*** DATASET ***

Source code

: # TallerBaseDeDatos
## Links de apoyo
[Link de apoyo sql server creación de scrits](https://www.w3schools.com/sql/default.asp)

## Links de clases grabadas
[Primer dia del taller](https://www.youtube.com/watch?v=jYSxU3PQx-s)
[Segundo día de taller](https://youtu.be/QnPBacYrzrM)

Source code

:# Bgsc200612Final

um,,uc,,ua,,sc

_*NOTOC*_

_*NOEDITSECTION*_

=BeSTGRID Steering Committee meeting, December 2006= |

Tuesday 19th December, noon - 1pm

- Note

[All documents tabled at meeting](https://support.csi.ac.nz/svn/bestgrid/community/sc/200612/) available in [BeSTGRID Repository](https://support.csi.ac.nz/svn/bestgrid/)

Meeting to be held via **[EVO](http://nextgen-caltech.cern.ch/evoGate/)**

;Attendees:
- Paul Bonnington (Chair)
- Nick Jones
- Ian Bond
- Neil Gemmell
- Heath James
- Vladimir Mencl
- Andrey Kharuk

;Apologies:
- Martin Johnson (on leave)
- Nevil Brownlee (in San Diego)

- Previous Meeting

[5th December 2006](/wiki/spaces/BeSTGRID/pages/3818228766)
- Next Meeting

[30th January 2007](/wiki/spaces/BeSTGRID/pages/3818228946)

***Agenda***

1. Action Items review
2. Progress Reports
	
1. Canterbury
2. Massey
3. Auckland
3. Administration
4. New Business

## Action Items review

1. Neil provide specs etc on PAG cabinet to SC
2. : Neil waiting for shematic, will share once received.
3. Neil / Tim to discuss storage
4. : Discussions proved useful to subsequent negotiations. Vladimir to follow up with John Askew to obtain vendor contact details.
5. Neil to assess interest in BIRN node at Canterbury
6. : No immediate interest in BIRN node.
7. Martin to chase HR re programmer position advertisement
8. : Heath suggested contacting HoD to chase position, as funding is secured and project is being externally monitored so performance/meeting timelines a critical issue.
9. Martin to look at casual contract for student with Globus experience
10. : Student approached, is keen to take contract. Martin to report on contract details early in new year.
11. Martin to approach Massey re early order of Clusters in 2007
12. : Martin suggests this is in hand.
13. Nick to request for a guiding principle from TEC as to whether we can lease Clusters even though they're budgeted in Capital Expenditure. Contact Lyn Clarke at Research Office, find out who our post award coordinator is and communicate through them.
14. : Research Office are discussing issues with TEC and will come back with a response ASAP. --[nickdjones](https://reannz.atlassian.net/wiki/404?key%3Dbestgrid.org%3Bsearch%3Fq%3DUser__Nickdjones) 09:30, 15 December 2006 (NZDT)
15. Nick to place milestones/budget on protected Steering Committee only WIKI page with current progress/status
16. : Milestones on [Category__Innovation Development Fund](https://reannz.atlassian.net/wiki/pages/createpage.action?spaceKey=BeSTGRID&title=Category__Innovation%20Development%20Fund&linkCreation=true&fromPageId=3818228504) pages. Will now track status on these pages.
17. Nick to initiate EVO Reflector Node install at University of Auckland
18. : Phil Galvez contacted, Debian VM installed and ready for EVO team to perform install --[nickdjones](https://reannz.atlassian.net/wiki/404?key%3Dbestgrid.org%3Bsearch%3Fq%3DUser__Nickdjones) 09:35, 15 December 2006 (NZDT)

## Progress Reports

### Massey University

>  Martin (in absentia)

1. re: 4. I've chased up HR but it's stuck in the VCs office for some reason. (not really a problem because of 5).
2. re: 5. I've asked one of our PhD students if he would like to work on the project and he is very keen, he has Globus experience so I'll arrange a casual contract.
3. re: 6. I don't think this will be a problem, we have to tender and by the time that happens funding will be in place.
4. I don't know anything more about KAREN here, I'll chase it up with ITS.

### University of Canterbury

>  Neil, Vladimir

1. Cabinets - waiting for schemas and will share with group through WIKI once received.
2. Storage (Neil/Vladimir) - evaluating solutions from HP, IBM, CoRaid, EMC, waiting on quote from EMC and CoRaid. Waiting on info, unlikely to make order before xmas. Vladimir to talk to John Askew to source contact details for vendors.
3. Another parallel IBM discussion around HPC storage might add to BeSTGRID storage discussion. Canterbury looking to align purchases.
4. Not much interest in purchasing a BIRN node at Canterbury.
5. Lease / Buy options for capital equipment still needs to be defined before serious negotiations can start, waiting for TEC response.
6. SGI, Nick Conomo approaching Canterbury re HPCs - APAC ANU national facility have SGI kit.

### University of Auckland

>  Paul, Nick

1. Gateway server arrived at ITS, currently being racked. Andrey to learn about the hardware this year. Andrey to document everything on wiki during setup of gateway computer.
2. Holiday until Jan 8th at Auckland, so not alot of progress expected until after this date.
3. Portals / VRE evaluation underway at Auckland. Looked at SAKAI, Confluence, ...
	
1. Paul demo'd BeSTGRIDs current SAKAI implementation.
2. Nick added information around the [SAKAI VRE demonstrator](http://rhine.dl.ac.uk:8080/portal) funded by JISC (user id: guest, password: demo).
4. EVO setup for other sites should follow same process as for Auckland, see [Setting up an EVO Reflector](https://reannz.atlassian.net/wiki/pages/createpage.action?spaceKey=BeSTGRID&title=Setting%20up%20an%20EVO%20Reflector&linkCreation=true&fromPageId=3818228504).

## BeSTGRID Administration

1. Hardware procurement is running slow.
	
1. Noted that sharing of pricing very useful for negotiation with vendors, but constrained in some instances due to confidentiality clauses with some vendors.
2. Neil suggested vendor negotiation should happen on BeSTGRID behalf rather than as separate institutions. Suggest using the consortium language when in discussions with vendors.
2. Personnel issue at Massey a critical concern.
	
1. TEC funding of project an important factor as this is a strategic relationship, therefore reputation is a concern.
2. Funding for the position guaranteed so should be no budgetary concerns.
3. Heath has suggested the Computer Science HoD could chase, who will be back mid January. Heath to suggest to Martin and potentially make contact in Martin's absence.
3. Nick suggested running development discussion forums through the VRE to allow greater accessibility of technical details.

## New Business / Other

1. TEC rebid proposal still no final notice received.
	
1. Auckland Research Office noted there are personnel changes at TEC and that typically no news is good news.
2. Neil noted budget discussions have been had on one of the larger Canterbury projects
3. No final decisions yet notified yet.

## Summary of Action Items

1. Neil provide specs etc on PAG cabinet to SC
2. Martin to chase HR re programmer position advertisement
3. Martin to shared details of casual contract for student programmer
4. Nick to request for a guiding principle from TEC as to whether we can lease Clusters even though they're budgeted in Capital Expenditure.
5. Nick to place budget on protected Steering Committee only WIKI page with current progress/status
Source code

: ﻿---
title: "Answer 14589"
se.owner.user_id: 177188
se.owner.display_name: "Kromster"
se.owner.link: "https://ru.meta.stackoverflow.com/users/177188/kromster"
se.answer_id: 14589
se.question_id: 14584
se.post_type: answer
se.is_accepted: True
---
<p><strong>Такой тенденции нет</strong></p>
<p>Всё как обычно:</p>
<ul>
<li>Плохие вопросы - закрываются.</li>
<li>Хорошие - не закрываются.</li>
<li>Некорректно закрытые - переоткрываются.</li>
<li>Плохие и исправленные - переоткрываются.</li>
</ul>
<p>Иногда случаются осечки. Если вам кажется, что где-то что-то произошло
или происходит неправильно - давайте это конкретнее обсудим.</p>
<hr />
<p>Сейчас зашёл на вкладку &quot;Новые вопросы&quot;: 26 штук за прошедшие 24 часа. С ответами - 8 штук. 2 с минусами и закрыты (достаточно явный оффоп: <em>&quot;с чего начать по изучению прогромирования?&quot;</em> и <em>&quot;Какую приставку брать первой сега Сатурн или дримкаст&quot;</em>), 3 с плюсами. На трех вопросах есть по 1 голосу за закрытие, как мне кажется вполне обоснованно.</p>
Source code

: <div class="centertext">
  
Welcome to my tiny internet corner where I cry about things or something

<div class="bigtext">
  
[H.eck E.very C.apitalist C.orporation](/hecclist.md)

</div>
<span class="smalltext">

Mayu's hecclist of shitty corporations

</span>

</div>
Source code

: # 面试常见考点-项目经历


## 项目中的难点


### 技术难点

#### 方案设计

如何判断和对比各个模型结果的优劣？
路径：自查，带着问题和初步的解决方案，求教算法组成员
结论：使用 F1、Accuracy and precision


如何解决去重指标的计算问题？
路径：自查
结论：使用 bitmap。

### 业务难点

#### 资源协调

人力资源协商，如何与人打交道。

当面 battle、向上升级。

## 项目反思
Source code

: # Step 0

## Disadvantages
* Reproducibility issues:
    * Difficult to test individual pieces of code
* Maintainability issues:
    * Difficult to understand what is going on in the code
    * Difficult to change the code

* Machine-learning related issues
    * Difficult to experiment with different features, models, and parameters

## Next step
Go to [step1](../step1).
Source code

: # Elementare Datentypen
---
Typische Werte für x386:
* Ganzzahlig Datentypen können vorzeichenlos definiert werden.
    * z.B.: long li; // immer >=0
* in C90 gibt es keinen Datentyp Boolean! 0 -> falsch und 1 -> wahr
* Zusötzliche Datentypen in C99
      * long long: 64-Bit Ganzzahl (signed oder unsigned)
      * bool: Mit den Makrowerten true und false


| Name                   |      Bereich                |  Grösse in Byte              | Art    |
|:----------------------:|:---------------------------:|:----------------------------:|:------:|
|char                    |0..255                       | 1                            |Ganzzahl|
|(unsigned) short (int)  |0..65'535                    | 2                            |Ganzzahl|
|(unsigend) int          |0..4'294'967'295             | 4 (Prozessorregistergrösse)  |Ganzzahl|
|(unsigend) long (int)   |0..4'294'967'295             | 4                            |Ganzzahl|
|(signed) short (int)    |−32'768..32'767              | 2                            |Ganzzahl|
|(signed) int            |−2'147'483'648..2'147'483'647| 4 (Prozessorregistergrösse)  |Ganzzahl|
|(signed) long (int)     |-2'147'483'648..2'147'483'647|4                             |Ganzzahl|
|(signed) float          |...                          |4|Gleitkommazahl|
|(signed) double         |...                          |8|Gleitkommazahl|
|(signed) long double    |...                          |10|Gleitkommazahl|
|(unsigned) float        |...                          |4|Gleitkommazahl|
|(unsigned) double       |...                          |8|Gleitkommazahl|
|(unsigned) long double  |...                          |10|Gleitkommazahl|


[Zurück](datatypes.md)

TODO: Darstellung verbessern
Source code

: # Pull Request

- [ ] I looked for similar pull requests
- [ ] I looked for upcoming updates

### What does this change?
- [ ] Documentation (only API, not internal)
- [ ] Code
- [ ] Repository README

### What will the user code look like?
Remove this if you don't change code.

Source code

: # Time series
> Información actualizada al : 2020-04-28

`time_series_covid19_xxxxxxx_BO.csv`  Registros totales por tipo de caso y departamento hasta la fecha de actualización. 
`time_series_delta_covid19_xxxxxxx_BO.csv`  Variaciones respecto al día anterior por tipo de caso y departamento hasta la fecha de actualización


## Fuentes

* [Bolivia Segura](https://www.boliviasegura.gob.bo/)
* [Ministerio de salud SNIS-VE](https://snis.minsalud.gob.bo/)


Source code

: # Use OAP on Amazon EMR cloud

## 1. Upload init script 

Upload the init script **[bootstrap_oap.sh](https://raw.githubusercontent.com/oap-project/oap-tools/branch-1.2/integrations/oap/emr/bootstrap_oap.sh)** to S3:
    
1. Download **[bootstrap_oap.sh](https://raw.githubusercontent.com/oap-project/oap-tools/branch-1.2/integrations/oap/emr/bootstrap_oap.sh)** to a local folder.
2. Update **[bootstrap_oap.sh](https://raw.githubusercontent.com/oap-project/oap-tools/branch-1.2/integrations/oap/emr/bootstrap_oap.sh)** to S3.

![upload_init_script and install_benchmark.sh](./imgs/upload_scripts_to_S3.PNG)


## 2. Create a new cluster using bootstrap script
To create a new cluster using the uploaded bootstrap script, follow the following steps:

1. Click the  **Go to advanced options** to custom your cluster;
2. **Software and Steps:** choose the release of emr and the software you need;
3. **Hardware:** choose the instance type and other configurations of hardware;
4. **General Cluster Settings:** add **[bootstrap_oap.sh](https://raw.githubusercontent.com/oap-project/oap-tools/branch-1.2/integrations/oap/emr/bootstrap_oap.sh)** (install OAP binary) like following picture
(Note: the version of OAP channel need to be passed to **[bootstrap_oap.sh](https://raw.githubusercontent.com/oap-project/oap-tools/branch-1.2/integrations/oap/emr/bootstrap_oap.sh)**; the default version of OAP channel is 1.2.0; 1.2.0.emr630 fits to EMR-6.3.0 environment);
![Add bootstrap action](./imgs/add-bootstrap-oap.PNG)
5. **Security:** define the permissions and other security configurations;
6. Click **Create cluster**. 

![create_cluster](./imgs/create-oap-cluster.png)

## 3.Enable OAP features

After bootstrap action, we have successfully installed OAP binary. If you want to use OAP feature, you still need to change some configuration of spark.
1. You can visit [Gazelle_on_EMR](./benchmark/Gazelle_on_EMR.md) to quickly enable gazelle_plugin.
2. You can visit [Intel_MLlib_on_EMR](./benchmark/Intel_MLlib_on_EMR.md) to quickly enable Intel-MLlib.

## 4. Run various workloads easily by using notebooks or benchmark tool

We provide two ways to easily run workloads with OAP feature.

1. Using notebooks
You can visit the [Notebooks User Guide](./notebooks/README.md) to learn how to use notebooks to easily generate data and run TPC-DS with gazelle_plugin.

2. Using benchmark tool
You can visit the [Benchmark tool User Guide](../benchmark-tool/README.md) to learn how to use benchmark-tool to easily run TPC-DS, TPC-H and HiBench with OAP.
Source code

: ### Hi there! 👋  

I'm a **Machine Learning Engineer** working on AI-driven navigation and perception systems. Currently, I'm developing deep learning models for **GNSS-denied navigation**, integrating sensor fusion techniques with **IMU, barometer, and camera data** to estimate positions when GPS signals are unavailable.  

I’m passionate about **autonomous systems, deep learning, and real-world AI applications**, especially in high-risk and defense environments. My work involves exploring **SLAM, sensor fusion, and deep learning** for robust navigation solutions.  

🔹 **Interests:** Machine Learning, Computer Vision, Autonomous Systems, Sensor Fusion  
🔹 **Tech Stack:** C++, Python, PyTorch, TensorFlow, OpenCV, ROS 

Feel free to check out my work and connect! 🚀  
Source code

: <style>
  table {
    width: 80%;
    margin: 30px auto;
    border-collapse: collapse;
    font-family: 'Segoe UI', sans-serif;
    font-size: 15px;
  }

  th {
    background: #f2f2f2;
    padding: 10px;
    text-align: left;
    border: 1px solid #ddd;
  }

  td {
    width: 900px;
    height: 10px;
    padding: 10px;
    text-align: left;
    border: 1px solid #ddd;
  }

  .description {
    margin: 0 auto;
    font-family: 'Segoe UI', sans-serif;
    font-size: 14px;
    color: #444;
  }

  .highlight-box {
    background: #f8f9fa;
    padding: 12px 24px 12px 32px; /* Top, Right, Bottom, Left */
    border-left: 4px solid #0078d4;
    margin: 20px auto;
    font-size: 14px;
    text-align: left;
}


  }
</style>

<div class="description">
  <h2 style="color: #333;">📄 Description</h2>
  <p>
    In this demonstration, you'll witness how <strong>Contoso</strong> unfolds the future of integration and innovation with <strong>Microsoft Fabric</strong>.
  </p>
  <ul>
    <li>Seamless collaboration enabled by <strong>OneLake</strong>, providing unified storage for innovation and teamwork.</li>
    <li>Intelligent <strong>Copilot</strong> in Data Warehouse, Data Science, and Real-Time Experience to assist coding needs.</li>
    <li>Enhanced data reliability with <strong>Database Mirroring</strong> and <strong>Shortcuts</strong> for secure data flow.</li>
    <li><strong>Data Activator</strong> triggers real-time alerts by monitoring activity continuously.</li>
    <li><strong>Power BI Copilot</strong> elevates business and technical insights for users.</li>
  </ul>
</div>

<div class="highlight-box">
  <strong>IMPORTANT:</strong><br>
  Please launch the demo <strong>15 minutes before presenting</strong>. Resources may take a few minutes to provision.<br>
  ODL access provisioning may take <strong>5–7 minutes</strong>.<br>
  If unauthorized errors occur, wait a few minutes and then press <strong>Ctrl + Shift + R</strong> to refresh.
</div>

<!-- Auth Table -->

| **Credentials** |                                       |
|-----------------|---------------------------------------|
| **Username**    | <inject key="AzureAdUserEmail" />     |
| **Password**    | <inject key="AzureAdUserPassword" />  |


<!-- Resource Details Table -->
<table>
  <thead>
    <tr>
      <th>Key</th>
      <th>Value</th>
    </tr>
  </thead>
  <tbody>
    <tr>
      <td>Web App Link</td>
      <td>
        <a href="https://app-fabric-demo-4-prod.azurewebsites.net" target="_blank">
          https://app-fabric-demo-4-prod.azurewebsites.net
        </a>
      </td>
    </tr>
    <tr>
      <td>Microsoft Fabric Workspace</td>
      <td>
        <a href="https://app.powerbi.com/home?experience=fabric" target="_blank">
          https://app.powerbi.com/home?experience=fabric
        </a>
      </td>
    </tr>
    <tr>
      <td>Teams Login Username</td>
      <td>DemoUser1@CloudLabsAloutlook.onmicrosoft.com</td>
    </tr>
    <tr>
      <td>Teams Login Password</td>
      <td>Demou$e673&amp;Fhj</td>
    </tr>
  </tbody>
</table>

*** End of DATASET ***

• [WORK TO COMPLETE]: Say only how many lines above contain "still", with no other words.

• [RESPONSE TO THIS TASK]: 3